Een boer had enkele jonge hondjes die hij nog moest verkopen.
Hij schilderde een advertentie op een bord met: 4 puppies te koop en zette dit aan het begin van zijn erf aan de kant.
Net toen hij de laatste spijker in het bord sloeg werd hij aan zijn overal getrokken.
Hij keek naar beneden in de ogen van een kleine jongen. “Meneer” zei de jongen,
Ik wil een van uw puppies kopen”. “Wel”, zei de boer,
terwijl hij met zijn hand achter in zijn nek wreef, “deze puppies hebben hele
goede ouders en kosten aardig wat geld”.
De jongen liet voor een moment zijn hoofd hangen.
Toen reikte hij diep in zijn broekzak en haalde een handvol
kleingeld voor de dag en liet het aan de boer zien.
“Ik heb 39 cent.

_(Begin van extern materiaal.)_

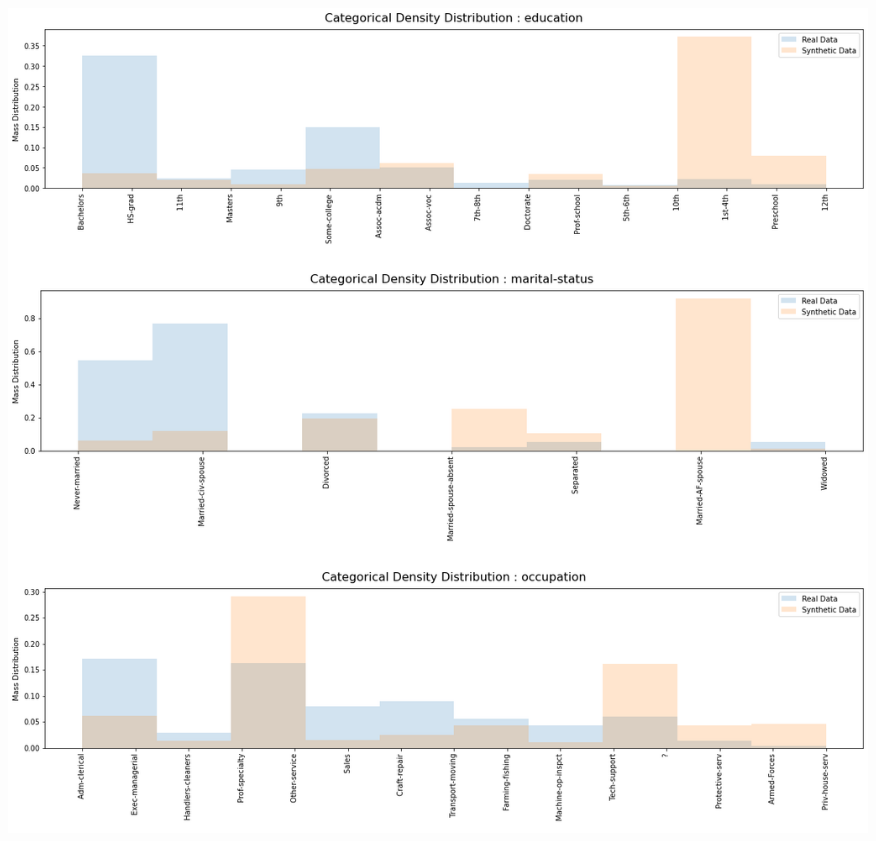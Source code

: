 


    
![png](demo_single_table_files/demo_single_table_60_7.png)
    



    
![png](demo_single_table_files/demo_single_table_60_8.png)
    



    
![png](demo_single_table_files/demo_single_table_60_9.png)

Is dat genoeg om te kijken?”
“Zeker”, zei de boer en hij floot een deuntje.
“Dolly”, riep hij. Uit het hondenhok en over het erf rende Dolly naar de boer
toe gevolgd door 4 kleine bolletjes wol.
De kleine jongen drukte zijn gezicht tegen het hek.
Zijn ogen straalde van verrukking.
Terwijl de honden naar het hek toekwamen rennen, zag de jongen nog iets bewegen in het hondenhok.
Langzaam verscheen er nog een bolletje wol, maar deze was zichbaar kleiner dan de andere hondjes.
Op zijn achterpootjes gleed het bolletje het hok uit en op een wat onhandige wijze
begon het hondje vooruit naar het hek te hobbelen terwijl het zijn best deed de andere hondjes bij te houden.
“Ik wil die hebben”, zei het kleine jongetje, terwijl hij naar de waggelende hond wees.
De boer knielde naast het jongetje neer en zei: “zoon, je wil dat hondje echt niet.
Het is nooit in staat om te rennen of te spelen zoals de andere hondjes kunnen”.
Toen deed de jongen een stap naar achteren, reikte naar beneden
en begon een broekspijp op te rollen.
Terwijl hij dit deed werd een stalen beugel zichtbaar aan beide zijden van het beentje van de jongen die vastgemaakt zaten aan zijn speciaal gemaakte schoentje.
De boer aankijkend zei hij: “weet u meneer, ik kan zelf ook niet zo goed rennen en hij heeft iemand nodig die hem begrijpt”.
Met tranen in zijn ogen reikte de boer naar beneden en pakte de kleine puppie op.
Hij hield het heel voorzichtig vast toen hij de puppie aan de kleine jongen gaf.
“Hoeveel kost het?” vroeg de kleine jongen.
“Niets, het is gratis”, zei de boer. “Er is geen prijs voor liefde”.